### Task goal:
Looking at the records below, say how many lines include "comments", and add nothing else.

━━━━━ Record excerpts

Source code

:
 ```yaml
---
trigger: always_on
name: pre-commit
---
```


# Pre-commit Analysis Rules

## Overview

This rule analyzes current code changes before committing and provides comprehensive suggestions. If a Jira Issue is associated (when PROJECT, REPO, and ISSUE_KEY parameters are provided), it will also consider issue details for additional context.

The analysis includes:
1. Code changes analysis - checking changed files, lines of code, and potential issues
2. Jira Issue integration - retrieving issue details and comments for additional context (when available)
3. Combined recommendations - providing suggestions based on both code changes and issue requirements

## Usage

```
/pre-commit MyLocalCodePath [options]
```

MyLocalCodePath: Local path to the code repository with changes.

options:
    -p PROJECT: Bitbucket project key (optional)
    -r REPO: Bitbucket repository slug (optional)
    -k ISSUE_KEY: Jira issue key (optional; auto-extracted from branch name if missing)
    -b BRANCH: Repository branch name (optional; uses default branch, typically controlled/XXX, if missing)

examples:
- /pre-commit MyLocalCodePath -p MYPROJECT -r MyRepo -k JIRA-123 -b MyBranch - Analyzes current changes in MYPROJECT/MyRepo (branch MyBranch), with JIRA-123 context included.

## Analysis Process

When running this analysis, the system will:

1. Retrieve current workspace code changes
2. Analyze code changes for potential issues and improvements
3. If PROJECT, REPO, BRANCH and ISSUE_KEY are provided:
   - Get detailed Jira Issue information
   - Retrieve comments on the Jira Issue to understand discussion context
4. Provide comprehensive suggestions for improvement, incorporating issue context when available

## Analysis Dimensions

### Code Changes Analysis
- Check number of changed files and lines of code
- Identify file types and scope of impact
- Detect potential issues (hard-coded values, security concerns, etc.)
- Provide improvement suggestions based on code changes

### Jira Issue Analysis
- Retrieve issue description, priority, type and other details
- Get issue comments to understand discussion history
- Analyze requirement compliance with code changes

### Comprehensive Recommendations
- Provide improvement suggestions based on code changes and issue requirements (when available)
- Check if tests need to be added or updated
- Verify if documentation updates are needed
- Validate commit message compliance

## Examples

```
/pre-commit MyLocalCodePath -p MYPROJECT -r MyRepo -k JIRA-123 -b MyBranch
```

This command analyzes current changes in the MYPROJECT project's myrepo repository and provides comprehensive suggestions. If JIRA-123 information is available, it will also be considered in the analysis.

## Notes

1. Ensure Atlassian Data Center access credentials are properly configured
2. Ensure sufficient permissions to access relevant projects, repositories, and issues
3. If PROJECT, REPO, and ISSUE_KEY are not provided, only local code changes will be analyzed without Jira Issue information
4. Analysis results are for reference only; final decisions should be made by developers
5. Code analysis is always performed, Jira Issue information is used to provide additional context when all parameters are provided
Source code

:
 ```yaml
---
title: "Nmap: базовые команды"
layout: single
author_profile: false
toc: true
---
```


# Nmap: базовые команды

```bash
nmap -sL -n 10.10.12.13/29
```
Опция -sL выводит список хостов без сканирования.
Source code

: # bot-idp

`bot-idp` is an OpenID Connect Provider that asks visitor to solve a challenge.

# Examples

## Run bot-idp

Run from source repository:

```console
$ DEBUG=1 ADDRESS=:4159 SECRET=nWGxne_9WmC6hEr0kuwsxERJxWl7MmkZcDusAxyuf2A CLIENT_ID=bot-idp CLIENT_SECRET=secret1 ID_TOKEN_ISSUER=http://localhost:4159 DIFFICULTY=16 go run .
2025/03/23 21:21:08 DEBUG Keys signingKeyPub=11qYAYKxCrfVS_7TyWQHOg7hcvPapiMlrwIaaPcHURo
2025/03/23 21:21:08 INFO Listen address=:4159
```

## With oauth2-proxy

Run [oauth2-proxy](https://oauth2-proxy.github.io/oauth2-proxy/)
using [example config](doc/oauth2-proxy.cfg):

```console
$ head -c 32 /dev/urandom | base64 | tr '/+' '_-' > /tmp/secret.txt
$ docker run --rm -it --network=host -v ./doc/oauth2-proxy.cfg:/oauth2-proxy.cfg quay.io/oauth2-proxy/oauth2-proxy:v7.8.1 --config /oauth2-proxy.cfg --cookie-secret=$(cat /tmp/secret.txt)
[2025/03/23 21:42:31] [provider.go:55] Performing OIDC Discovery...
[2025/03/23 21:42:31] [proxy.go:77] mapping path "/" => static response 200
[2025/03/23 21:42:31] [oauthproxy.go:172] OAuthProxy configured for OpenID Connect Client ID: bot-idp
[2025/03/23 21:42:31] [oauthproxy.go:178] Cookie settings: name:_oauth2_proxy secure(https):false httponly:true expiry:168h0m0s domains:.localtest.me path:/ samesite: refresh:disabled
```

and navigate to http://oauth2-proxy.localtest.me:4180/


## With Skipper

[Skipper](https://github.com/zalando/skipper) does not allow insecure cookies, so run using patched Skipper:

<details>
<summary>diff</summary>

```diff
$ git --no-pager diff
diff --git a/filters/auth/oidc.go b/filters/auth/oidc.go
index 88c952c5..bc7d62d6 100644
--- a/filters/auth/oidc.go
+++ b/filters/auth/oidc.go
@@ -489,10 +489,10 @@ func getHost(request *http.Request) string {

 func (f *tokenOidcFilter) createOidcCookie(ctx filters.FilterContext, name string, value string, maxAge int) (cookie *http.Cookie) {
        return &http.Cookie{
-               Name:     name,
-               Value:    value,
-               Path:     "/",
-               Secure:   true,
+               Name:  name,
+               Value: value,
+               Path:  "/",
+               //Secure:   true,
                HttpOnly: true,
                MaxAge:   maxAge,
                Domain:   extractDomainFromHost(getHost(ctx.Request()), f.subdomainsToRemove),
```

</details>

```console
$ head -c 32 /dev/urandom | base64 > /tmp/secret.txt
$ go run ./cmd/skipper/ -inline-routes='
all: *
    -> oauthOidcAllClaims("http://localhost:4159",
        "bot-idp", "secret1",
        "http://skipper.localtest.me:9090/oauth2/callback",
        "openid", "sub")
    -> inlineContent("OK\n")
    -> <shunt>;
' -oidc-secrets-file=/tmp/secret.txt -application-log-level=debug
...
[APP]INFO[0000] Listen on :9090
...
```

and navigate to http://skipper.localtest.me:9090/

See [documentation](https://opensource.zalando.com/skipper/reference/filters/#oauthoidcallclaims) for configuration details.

━━━━━━━━━━

### Written solution:
3